═══ Supplied material ═══

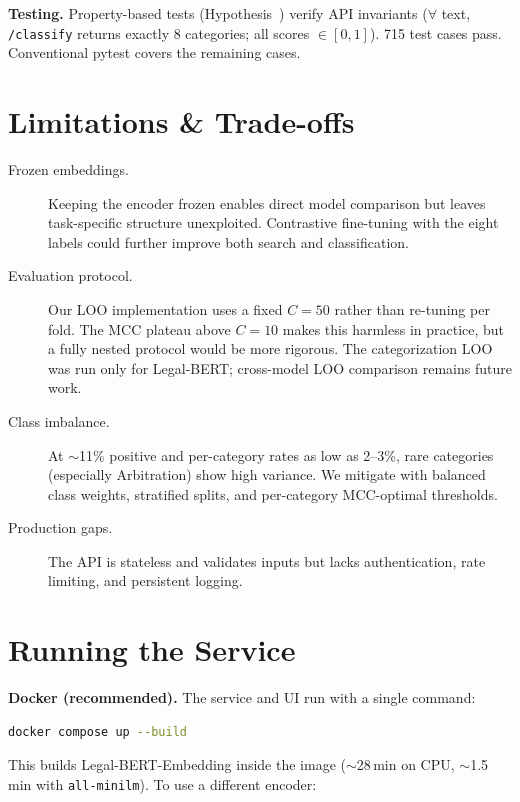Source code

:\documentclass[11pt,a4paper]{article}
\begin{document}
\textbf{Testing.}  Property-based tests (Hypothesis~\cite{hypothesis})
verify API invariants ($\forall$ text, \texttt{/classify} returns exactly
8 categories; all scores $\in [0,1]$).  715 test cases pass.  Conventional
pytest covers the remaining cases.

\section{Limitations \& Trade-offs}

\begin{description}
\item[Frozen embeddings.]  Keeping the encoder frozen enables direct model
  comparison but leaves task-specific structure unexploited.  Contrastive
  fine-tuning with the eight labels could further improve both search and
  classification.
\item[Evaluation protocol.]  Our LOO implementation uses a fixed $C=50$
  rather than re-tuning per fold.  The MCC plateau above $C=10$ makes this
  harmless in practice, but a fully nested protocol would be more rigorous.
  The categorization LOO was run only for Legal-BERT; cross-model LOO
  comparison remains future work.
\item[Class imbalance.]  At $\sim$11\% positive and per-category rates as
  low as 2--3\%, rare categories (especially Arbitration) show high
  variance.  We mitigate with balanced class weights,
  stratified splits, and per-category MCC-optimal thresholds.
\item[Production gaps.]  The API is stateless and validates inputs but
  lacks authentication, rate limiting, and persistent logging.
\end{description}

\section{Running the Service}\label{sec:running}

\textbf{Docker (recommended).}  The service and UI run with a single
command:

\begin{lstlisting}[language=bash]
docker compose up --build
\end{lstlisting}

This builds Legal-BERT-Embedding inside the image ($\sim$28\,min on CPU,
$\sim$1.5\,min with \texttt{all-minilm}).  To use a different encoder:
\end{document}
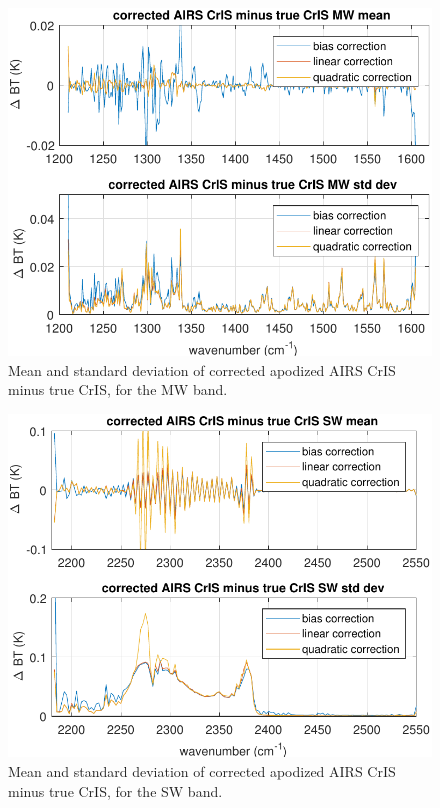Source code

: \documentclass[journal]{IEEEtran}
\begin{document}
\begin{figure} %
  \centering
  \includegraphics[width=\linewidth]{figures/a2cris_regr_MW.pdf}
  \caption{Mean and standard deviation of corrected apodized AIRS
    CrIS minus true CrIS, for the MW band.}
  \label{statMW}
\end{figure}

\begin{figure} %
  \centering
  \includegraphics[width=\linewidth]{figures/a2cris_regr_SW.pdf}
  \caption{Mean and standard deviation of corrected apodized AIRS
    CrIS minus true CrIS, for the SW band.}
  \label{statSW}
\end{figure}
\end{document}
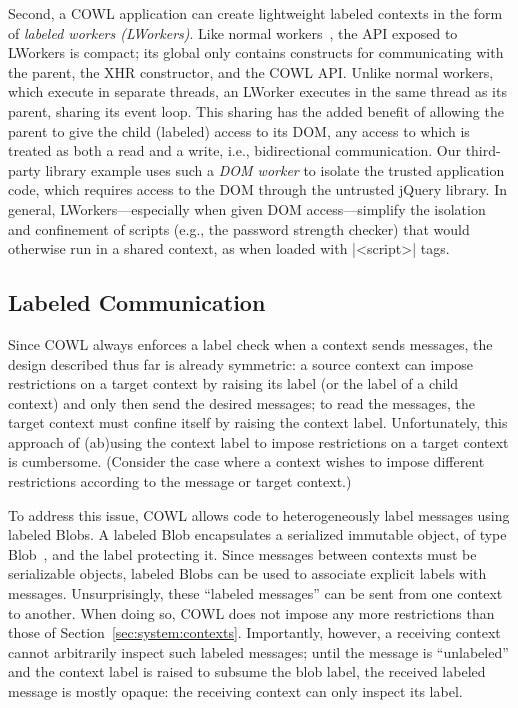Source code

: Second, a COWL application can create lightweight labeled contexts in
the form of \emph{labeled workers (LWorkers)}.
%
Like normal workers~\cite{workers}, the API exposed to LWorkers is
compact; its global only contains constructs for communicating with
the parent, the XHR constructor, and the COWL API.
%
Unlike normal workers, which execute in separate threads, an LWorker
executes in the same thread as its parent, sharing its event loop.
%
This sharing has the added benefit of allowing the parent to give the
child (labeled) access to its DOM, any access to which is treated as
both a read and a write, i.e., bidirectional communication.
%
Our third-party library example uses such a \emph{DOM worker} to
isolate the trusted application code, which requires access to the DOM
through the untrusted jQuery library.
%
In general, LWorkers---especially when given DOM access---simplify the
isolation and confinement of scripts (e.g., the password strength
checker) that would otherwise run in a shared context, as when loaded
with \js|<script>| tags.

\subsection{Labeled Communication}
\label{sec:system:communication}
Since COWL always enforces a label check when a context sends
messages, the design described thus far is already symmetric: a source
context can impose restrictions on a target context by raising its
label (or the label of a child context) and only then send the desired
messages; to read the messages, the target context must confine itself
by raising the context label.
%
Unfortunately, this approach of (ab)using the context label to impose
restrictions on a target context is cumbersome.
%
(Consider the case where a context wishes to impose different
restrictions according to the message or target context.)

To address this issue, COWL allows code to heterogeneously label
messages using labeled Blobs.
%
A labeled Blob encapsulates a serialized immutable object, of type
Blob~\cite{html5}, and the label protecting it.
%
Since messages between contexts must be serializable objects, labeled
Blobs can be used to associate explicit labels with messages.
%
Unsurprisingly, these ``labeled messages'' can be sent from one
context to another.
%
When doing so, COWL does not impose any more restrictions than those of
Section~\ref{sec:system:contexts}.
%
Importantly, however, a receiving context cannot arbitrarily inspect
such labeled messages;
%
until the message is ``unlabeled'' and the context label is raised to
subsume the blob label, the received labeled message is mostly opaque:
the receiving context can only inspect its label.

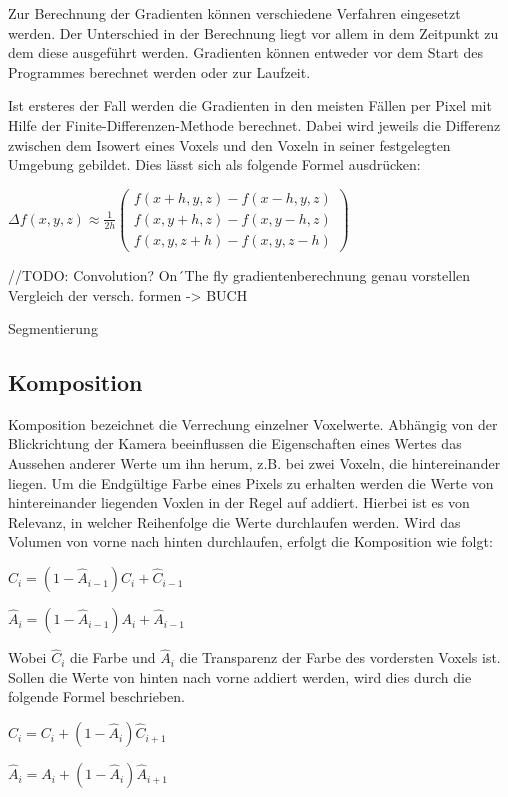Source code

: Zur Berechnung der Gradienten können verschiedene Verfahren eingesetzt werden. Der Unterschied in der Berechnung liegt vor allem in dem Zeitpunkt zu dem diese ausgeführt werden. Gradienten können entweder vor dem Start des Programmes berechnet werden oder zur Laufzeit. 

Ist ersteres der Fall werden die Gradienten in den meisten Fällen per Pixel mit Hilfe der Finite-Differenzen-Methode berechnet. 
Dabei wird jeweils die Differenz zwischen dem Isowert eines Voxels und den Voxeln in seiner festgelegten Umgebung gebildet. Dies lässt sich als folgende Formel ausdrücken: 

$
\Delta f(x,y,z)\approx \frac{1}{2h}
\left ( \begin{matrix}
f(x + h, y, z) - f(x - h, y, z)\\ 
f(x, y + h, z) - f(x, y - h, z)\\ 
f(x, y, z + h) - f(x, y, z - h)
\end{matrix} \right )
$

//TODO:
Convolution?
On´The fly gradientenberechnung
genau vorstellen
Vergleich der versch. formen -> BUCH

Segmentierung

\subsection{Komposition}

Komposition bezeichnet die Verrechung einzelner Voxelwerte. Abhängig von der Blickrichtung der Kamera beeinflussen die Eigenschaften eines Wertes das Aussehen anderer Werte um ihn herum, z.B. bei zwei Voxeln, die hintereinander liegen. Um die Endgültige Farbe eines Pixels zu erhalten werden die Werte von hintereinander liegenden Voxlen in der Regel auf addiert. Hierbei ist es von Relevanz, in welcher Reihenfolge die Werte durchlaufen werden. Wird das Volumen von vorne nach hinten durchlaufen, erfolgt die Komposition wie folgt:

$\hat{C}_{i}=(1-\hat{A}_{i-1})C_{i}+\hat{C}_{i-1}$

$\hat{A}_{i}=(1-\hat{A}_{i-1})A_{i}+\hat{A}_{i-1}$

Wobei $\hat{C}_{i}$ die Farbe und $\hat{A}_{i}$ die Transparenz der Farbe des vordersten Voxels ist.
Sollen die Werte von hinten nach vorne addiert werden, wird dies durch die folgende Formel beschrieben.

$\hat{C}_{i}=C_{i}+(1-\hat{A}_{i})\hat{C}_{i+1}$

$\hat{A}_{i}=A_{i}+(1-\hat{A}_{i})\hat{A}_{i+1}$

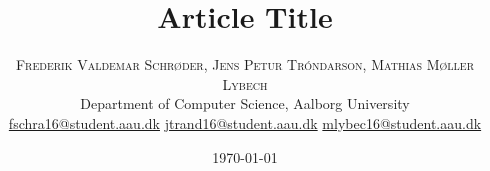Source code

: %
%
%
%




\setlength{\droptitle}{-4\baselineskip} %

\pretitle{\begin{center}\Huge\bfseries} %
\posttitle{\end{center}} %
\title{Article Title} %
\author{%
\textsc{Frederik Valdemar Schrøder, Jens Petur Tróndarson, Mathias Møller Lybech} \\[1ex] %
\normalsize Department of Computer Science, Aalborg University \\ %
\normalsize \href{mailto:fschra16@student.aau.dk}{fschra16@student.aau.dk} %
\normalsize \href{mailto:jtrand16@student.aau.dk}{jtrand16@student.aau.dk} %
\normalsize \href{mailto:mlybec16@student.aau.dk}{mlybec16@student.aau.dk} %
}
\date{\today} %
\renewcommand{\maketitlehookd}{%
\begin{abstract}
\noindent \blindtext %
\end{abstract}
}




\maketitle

═══

## Work to be completed
Look through the entries above, find each line containing "both", and copy it.

## Exercise output
  fine-tuning with the eight labels could further improve both search and
both a read and a write, i.e., bidirectional communication.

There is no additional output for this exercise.